TL;DR: Storage temperature does have a significant effect on the flavor and aroma composition of a beer
 
FWIW...
"Apart from oxygen concentration, storage temperature affects the aging characteristics of beer, by affecting the many chemical reactions involved. The reaction rate increase for a certain temperature increase depends on the reaction activation energy. This activation energy differs with the reaction type, which means that the rates of different reactions do not equally increase with increasing temperature. Consequently, beer storage at different temperatures does not generate the same rela- tive level increase of staling compounds. Some sensory studies confirm this prediction. According to Furusho et al. (1999), cardboard flavour shows different time courses during lager beer storage at 20 and 30 °C. In the early phase of beer aging, this results in a sensory pattern with relatively more cardboard character when beer is stored at 30 °C compared to 20 °C. This agrees with the findings of Kaneda, Kobayashi, Furusho, Sa- hara, and Koshino (1995b) that lager beer aged at 25 °C tends to develop a predominantly caramel character whereas, at 30 or 37 °C, more cardboard notes are dominant."

[The chemistry of beer aging – a critical review. Bart Vanderhaegen *, Hedwig Neven, Hubert Verachtert, Guy Derdelinckx
Centre for Malting and Brewing Science, Katholieke Universiteit Leuven, Kasteelpark Arenberg 22, B-3001 Heverlee, Belgium
Received 1 November 2004; received in revised form 4 January 2005; accepted 4 January 2005]

TL;DR: Storage temperature does have a significant effect on the flavor and aroma composition of a beer
I was going to post this when I saw this thread (well, a summary of it).

OP, it's not likely that the heat caused your problem, unless it was really hot. Even at >100F it still takes hours or days to develop noticeable off flavors, though of course that will depend on your perception threshold for the chemicals in question (which can vary a lot).
 
I was going to post this when I saw this thread (well, a summary of it).

OP, it's not likely that the heat caused your problem, unless it was really hot. Even at >100F it still takes hours or days to develop noticeable off flavors, though of course that will depend on your perception threshold for the chemicals in question (which can vary a lot).

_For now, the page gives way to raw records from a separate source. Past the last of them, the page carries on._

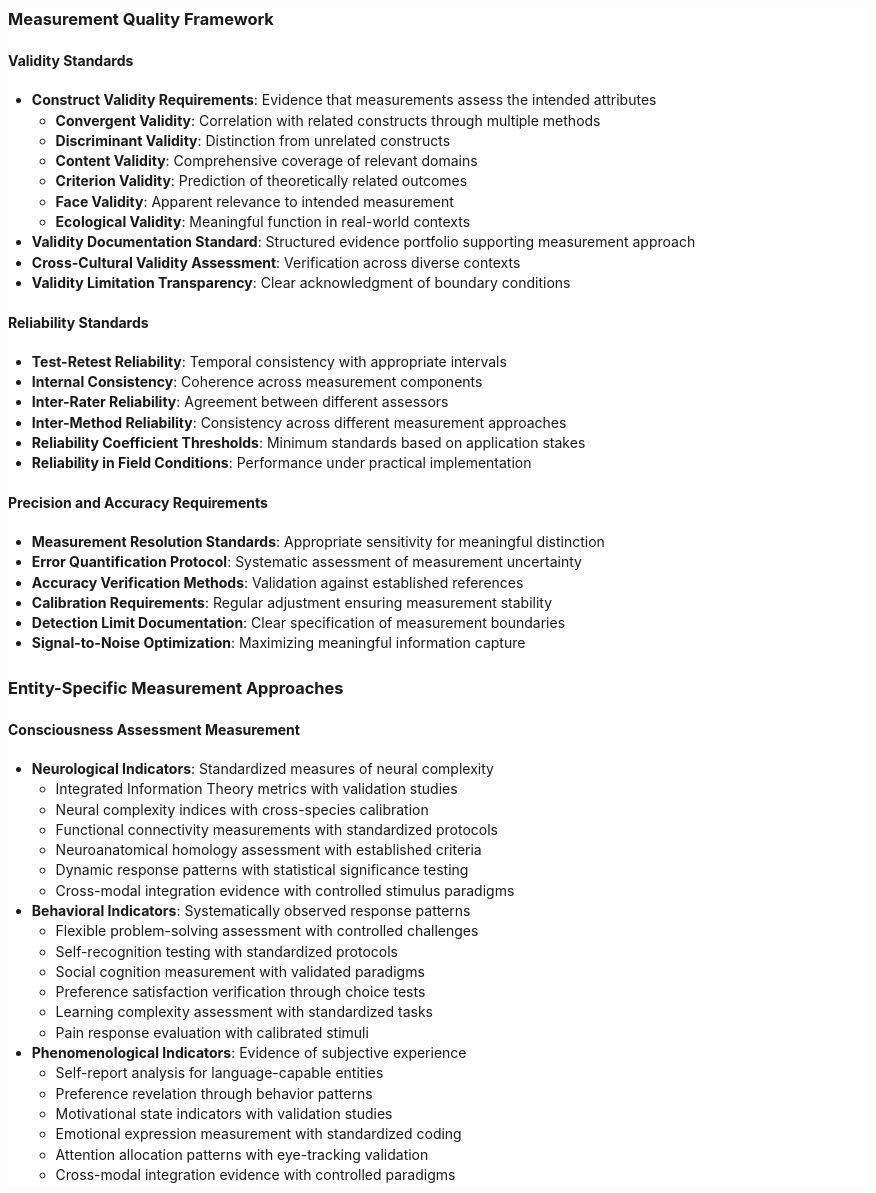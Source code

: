 ### Measurement Quality Framework

#### Validity Standards
- **Construct Validity Requirements**: Evidence that measurements assess the intended attributes
  - **Convergent Validity**: Correlation with related constructs through multiple methods
  - **Discriminant Validity**: Distinction from unrelated constructs
  - **Content Validity**: Comprehensive coverage of relevant domains
  - **Criterion Validity**: Prediction of theoretically related outcomes
  - **Face Validity**: Apparent relevance to intended measurement
  - **Ecological Validity**: Meaningful function in real-world contexts
- **Validity Documentation Standard**: Structured evidence portfolio supporting measurement approach
- **Cross-Cultural Validity Assessment**: Verification across diverse contexts
- **Validity Limitation Transparency**: Clear acknowledgment of boundary conditions

#### Reliability Standards
- **Test-Retest Reliability**: Temporal consistency with appropriate intervals
- **Internal Consistency**: Coherence across measurement components
- **Inter-Rater Reliability**: Agreement between different assessors
- **Inter-Method Reliability**: Consistency across different measurement approaches
- **Reliability Coefficient Thresholds**: Minimum standards based on application stakes
- **Reliability in Field Conditions**: Performance under practical implementation

#### Precision and Accuracy Requirements
- **Measurement Resolution Standards**: Appropriate sensitivity for meaningful distinction
- **Error Quantification Protocol**: Systematic assessment of measurement uncertainty
- **Accuracy Verification Methods**: Validation against established references
- **Calibration Requirements**: Regular adjustment ensuring measurement stability
- **Detection Limit Documentation**: Clear specification of measurement boundaries
- **Signal-to-Noise Optimization**: Maximizing meaningful information capture

### Entity-Specific Measurement Approaches

#### Consciousness Assessment Measurement
- **Neurological Indicators**: Standardized measures of neural complexity
  - Integrated Information Theory metrics with validation studies
  - Neural complexity indices with cross-species calibration
  - Functional connectivity measurements with standardized protocols
  - Neuroanatomical homology assessment with established criteria
  - Dynamic response patterns with statistical significance testing
  - Cross-modal integration evidence with controlled stimulus paradigms
- **Behavioral Indicators**: Systematically observed response patterns
  - Flexible problem-solving assessment with controlled challenges
  - Self-recognition testing with standardized protocols
  - Social cognition measurement with validated paradigms
  - Preference satisfaction verification through choice tests
  - Learning complexity assessment with standardized tasks
  - Pain response evaluation with calibrated stimuli
- **Phenomenological Indicators**: Evidence of subjective experience
  - Self-report analysis for language-capable entities
  - Preference revelation through behavior patterns
  - Motivational state indicators with validation studies
  - Emotional expression measurement with standardized coding
  - Attention allocation patterns with eye-tracking validation
  - Cross-modal integration evidence with controlled paradigms
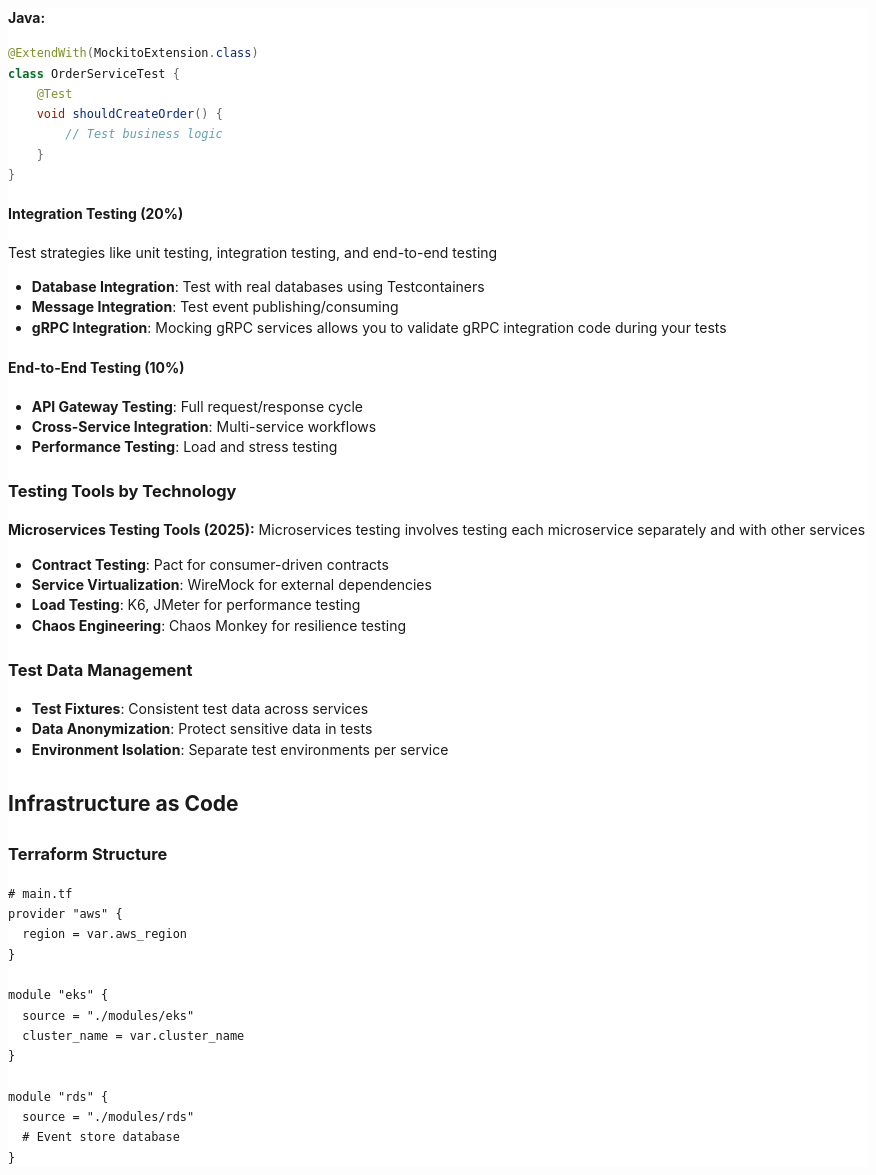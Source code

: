 **Java:**

```java
@ExtendWith(MockitoExtension.class)
class OrderServiceTest {
    @Test
    void shouldCreateOrder() {
        // Test business logic
    }
}
```

#### Integration Testing (20%)

Test strategies like unit testing, integration testing, and end-to-end testing

- **Database Integration**: Test with real databases using Testcontainers
- **Message Integration**: Test event publishing/consuming
- **gRPC Integration**: Mocking gRPC services allows you to validate gRPC integration code during your tests

#### End-to-End Testing (10%)

- **API Gateway Testing**: Full request/response cycle
- **Cross-Service Integration**: Multi-service workflows
- **Performance Testing**: Load and stress testing

### Testing Tools by Technology

**Microservices Testing Tools (2025):**
Microservices testing involves testing each microservice separately and with other services

- **Contract Testing**: Pact for consumer-driven contracts
- **Service Virtualization**: WireMock for external dependencies
- **Load Testing**: K6, JMeter for performance testing
- **Chaos Engineering**: Chaos Monkey for resilience testing

### Test Data Management

- **Test Fixtures**: Consistent test data across services
- **Data Anonymization**: Protect sensitive data in tests
- **Environment Isolation**: Separate test environments per service

## Infrastructure as Code

### Terraform Structure

```hcl
# main.tf
provider "aws" {
  region = var.aws_region
}

module "eks" {
  source = "./modules/eks"
  cluster_name = var.cluster_name
}

module "rds" {
  source = "./modules/rds"
  # Event store database
}
```
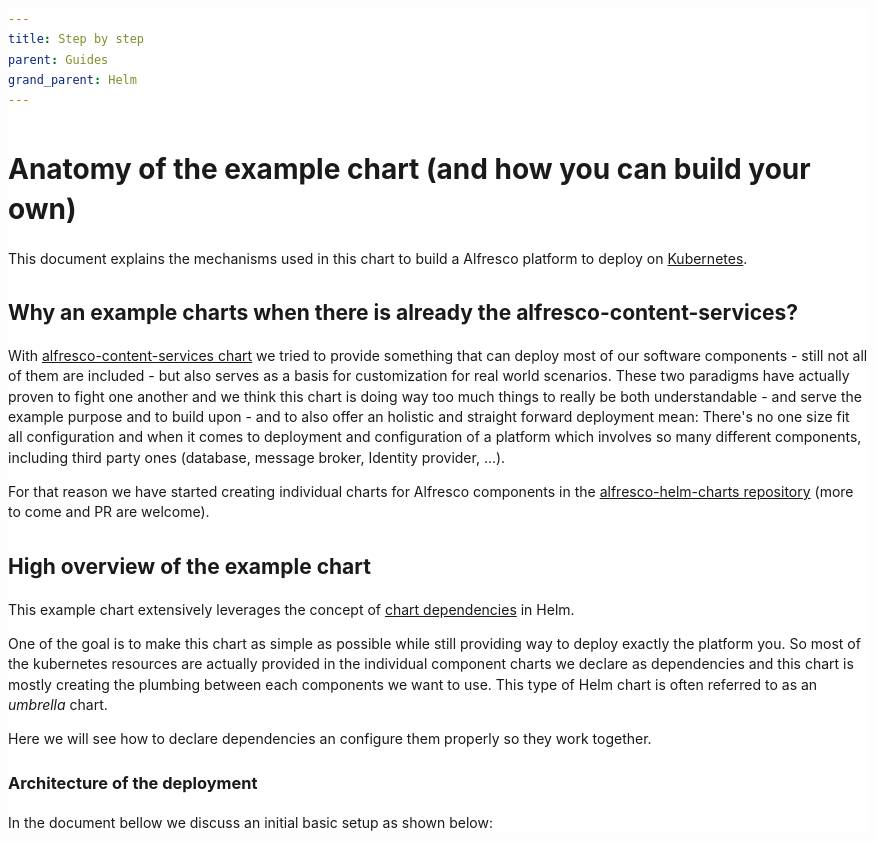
 ```yaml
---
title: Step by step
parent: Guides
grand_parent: Helm
---
```


# Anatomy of the example chart (and how you can build your own)

This document explains the mechanisms used in this chart to build a Alfresco
platform to deploy on [Kubernetes](https://kubernetes.io/).

## Why an example charts when there is already the alfresco-content-services?

With [alfresco-content-services chart](../../alfresco-content-services/README.md) we
tried to provide something that can deploy most of our software components -
still not all of them are included - but also serves as a basis for
customization for real world scenarios. These two paradigms have actually
proven to fight one another and we think this chart is doing way too much
things to really be both understandable - and serve the example purpose and to
build upon - and to also offer an holistic and straight forward deployment
mean: There's no one size fit all configuration and when it comes to deployment
and configuration of a platform which involves so many different components,
including third party ones (database, message broker, Identity provider, ...).

For that reason we have started creating individual charts for Alfresco
components in the [alfresco-helm-charts
repository](https://github.com/Alfresco/alfresco-helm-charts/tree/main/charts) (more to
come and PR are welcome).

## High overview of the example chart

This example chart extensively leverages the concept of [chart
dependencies](https://helm.sh/docs/topics/charts/#chart-dependencies) in Helm.

One of the goal is to make this chart as simple as possible while still
providing way to deploy exactly the platform you. So most of the kubernetes
resources are actually provided in the individual component charts we declare
as dependencies and this chart is mostly creating the plumbing between each
components we want to use. This type of Helm chart is often referred to as an
*umbrella* chart.

Here we will see how to declare dependencies an configure them properly so they
work together.

### Architecture of the deployment

In the document bellow we discuss an initial basic setup as shown below:
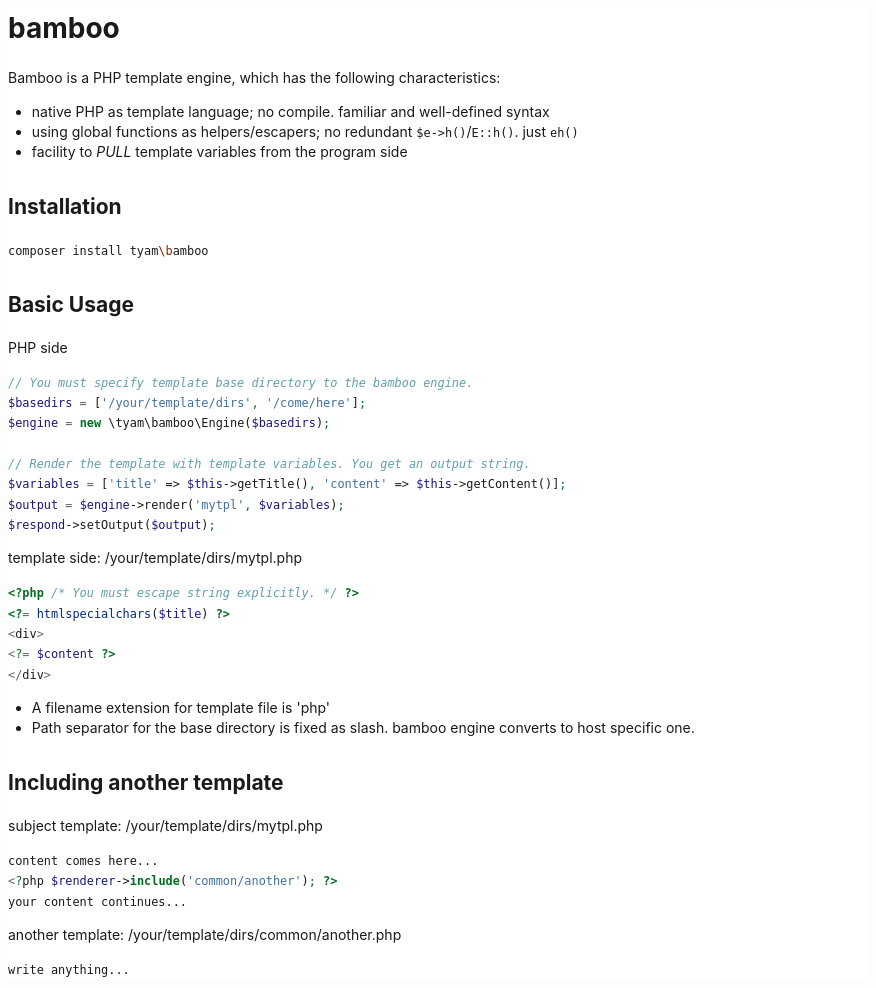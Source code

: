 bamboo
=========================================

Bamboo is a PHP template engine, which has the following characteristics: 
- native PHP as template language; no compile. familiar and well-defined syntax
- using global functions as helpers/escapers; no redundant `$e->h()`/`E::h()`. just `eh()`
- facility to _PULL_ template variables from the program side


Installation
------------------------------------------

```sh
composer install tyam\bamboo
```


Basic Usage
--------------------------------------------

PHP side
```php
// You must specify template base directory to the bamboo engine.
$basedirs = ['/your/template/dirs', '/come/here'];
$engine = new \tyam\bamboo\Engine($basedirs);

// Render the template with template variables. You get an output string.
$variables = ['title' => $this->getTitle(), 'content' => $this->getContent()];
$output = $engine->render('mytpl', $variables);
$respond->setOutput($output);
```

template side: /your/template/dirs/mytpl.php
```php
<?php /* You must escape string explicitly. */ ?>
<?= htmlspecialchars($title) ?> 
<div>
<?= $content ?>
</div>
```

- A filename extension for template file is 'php'
- Path separator for the base directory is fixed as slash. bamboo engine converts to host specific one.


Including another template
------------------------------------------

subject template: /your/template/dirs/mytpl.php
```php
content comes here...
<?php $renderer->include('common/another'); ?>
your content continues...
```

another template: /your/template/dirs/common/another.php
```php
write anything...
```
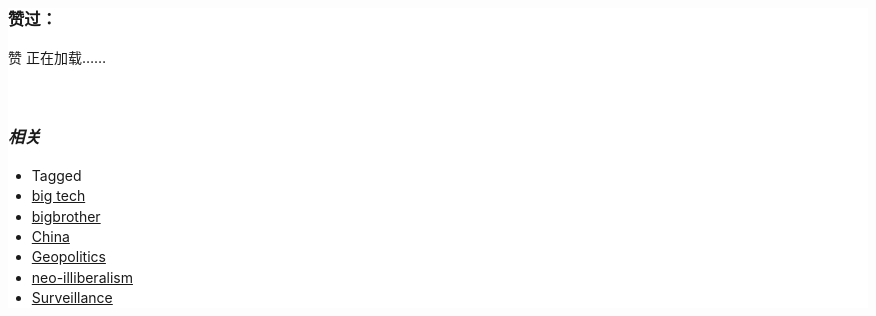   <div class="sharedaddy sd-block sd-like jetpack-likes-widget-wrapper jetpack-likes-widget-unloaded" data-name="like-post-frame-161182987-14106-5f59aa86645fd" data-src="https://widgets.wp.com/likes/#blog_id=161182987&amp;post_id=14106&amp;origin=www.iyouport.org&amp;obj_id=161182987-14106-5f59aa86645fd" id="like-post-wrapper-161182987-14106-5f59aa86645fd">
   <h3 class="sd-title">
    赞过：
   </h3>
   <div class="likes-widget-placeholder post-likes-widget-placeholder" style="height: 55px;">
    <span class="button">
     <span>
      赞
     </span>
    </span>
    <span class="loading">
     正在加载……
    </span>
   </div>
   <span class="sd-text-color">
   </span>
   <a class="sd-link-color">
   </a>
  </div>
  <div class="jp-relatedposts" id="jp-relatedposts">
   <h3 class="jp-relatedposts-headline">
    <em>
     相关
    </em>
   </h3>
  </div>
 </div>
 <div class="entry-footer">
  <ul class="post-tags light-text">
   <li>
    Tagged
   </li>
   <li>
    <a href="https://www.iyouport.org/tag/big-tech/" rel="tag">
     big tech
    </a>
   </li>
   <li>
    <a href="https://www.iyouport.org/tag/bigbrother/" rel="tag">
     bigbrother
    </a>
   </li>
   <li>
    <a href="https://www.iyouport.org/tag/china/" rel="tag">
     China
    </a>
   </li>
   <li>
    <a href="https://www.iyouport.org/tag/geopolitics/" rel="tag">
     Geopolitics
    </a>
   </li>
   <li>
    <a href="https://www.iyouport.org/tag/neo-illiberalism/" rel="tag">
     neo-illiberalism
    </a>
   </li>
   <li>
    <a href="https://www.iyouport.org/tag/surveillance/" rel="tag">
     Surveillance
    </a>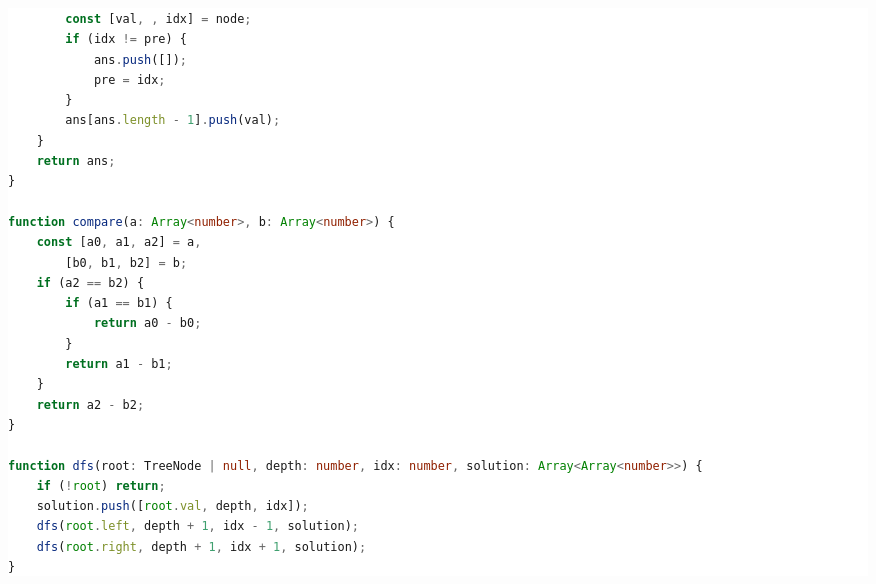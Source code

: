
 ```ts
        const [val, , idx] = node;
        if (idx != pre) {
            ans.push([]);
            pre = idx;
        }
        ans[ans.length - 1].push(val);
    }
    return ans;
}

function compare(a: Array<number>, b: Array<number>) {
    const [a0, a1, a2] = a,
        [b0, b1, b2] = b;
    if (a2 == b2) {
        if (a1 == b1) {
            return a0 - b0;
        }
        return a1 - b1;
    }
    return a2 - b2;
}

function dfs(root: TreeNode | null, depth: number, idx: number, solution: Array<Array<number>>) {
    if (!root) return;
    solution.push([root.val, depth, idx]);
    dfs(root.left, depth + 1, idx - 1, solution);
    dfs(root.right, depth + 1, idx + 1, solution);
}
```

The IPA turning to vinegar thing I think has nothing to do with heat. But, I also think there's a difference between "noticeable off flavors" and "no longer excellent". I'm pretty convinced from personal experience drinking the same beers at or near the source vs traded for that a lot of IPAs take a solid 0.5-1.0 hit getting shipped across the country.
 
Living in the desert, it's something I've become accustomed to. That being said, I don't think I've had too many beers if any, ruined from the heat. Fortuneatly most of the beers I get from SoCal arrive next day.